──────── SUPPLIED RECORDS ────────

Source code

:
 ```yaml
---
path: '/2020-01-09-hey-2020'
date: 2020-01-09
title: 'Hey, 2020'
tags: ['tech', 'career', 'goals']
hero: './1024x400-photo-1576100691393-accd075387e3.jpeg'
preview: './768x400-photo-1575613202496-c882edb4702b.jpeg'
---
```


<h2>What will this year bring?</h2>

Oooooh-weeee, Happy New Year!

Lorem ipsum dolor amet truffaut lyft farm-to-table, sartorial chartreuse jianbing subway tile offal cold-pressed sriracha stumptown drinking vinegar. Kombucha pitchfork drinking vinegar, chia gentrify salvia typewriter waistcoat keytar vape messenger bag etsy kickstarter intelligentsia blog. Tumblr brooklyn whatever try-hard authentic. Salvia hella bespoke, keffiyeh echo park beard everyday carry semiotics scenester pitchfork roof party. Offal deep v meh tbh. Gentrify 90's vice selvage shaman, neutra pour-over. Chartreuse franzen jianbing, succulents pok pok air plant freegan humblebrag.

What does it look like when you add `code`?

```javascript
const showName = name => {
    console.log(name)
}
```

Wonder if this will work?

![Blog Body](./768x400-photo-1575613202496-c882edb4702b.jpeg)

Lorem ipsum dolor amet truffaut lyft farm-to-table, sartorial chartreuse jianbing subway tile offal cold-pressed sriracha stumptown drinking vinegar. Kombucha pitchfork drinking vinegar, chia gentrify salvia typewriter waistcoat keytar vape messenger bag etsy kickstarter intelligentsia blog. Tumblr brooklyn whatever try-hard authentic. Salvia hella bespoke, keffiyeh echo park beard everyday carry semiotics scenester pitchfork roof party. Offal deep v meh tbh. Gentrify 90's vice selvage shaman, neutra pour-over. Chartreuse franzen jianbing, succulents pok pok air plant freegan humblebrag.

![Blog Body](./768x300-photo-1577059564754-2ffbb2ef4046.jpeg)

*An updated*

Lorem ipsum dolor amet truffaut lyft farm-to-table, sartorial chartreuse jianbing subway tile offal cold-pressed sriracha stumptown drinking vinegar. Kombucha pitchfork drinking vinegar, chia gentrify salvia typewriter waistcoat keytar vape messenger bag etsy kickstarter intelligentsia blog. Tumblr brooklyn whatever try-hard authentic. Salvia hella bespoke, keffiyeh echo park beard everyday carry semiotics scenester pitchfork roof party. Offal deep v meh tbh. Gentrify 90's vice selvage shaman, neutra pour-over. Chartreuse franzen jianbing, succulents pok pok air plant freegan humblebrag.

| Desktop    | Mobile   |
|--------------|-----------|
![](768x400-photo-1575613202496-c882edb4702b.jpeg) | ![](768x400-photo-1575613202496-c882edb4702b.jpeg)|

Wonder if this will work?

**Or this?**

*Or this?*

────────

## WHAT YOU HAVE TO DO
Will you return exactly the lines above from the one with "<h2>What will this year bring?</h2>" down to the one with "Oooooh-weeee, Happy New Year!", counting both as part of the range?

## THE ANSWER
<h2>What will this year bring?</h2>

Oooooh-weeee, Happy New Year!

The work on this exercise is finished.